- [Problem requirements]:
Only the closing stretch of the material belongs in the answer: the line containing "- Verification steps and next actions" and every line after it, copied exactly.
####
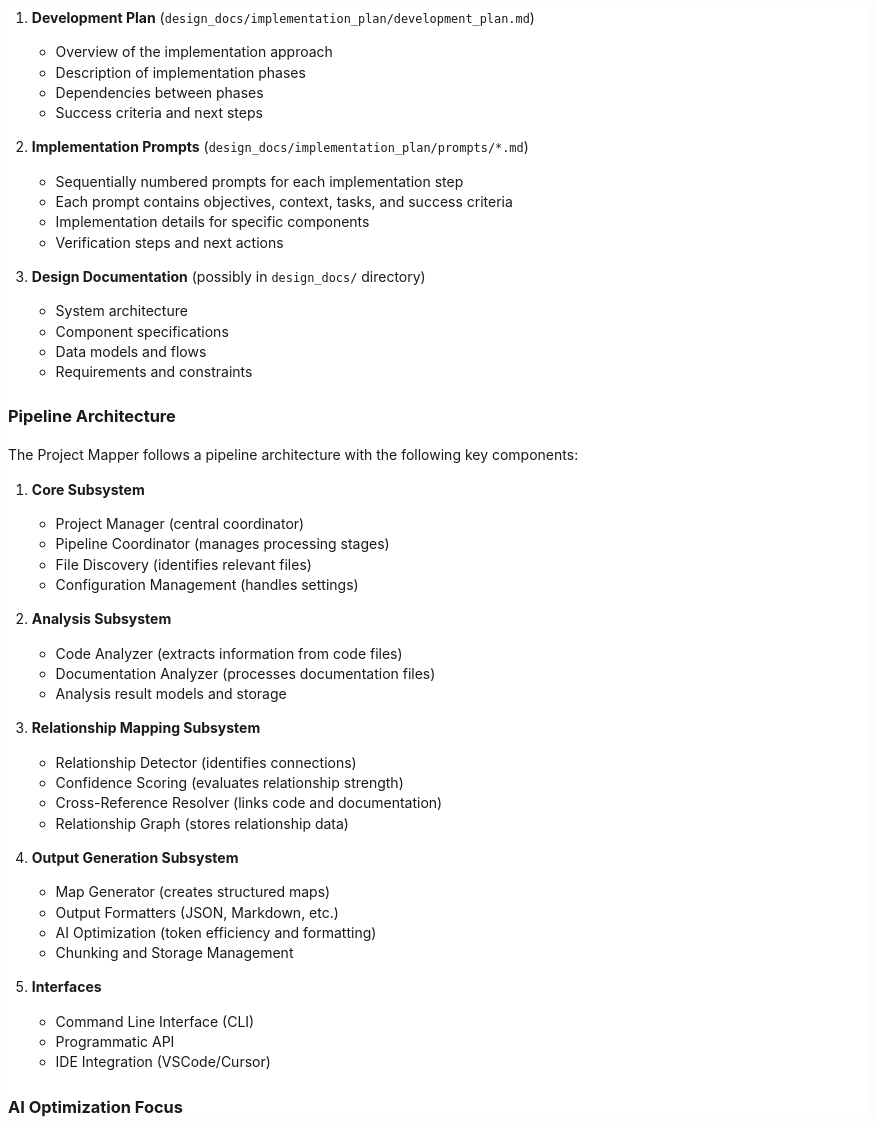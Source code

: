 1. **Development Plan** (`design_docs/implementation_plan/development_plan.md`)

   - Overview of the implementation approach
   - Description of implementation phases
   - Dependencies between phases
   - Success criteria and next steps

2. **Implementation Prompts** (`design_docs/implementation_plan/prompts/*.md`)

   - Sequentially numbered prompts for each implementation step
   - Each prompt contains objectives, context, tasks, and success criteria
   - Implementation details for specific components
   - Verification steps and next actions

3. **Design Documentation** (possibly in `design_docs/` directory)
   - System architecture
   - Component specifications
   - Data models and flows
   - Requirements and constraints

### Pipeline Architecture

The Project Mapper follows a pipeline architecture with the following key components:

1. **Core Subsystem**

   - Project Manager (central coordinator)
   - Pipeline Coordinator (manages processing stages)
   - File Discovery (identifies relevant files)
   - Configuration Management (handles settings)

2. **Analysis Subsystem**

   - Code Analyzer (extracts information from code files)
   - Documentation Analyzer (processes documentation files)
   - Analysis result models and storage

3. **Relationship Mapping Subsystem**

   - Relationship Detector (identifies connections)
   - Confidence Scoring (evaluates relationship strength)
   - Cross-Reference Resolver (links code and documentation)
   - Relationship Graph (stores relationship data)

4. **Output Generation Subsystem**

   - Map Generator (creates structured maps)
   - Output Formatters (JSON, Markdown, etc.)
   - AI Optimization (token efficiency and formatting)
   - Chunking and Storage Management

5. **Interfaces**
   - Command Line Interface (CLI)
   - Programmatic API
   - IDE Integration (VSCode/Cursor)

### AI Optimization Focus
####
- [Exercise output]:
   - Verification steps and next actions

3. **Design Documentation** (possibly in `design_docs/` directory)
   - System architecture
   - Component specifications
   - Data models and flows
   - Requirements and constraints

### Pipeline Architecture

The Project Mapper follows a pipeline architecture with the following key components:

1. **Core Subsystem**

   - Project Manager (central coordinator)
   - Pipeline Coordinator (manages processing stages)
   - File Discovery (identifies relevant files)
   - Configuration Management (handles settings)

2. **Analysis Subsystem**

   - Code Analyzer (extracts information from code files)
   - Documentation Analyzer (processes documentation files)
   - Analysis result models and storage

3. **Relationship Mapping Subsystem**

   - Relationship Detector (identifies connections)
   - Confidence Scoring (evaluates relationship strength)
   - Cross-Reference Resolver (links code and documentation)
   - Relationship Graph (stores relationship data)

4. **Output Generation Subsystem**

   - Map Generator (creates structured maps)
   - Output Formatters (JSON, Markdown, etc.)
   - AI Optimization (token efficiency and formatting)
   - Chunking and Storage Management

5. **Interfaces**
   - Command Line Interface (CLI)
   - Programmatic API
   - IDE Integration (VSCode/Cursor)

### AI Optimization Focus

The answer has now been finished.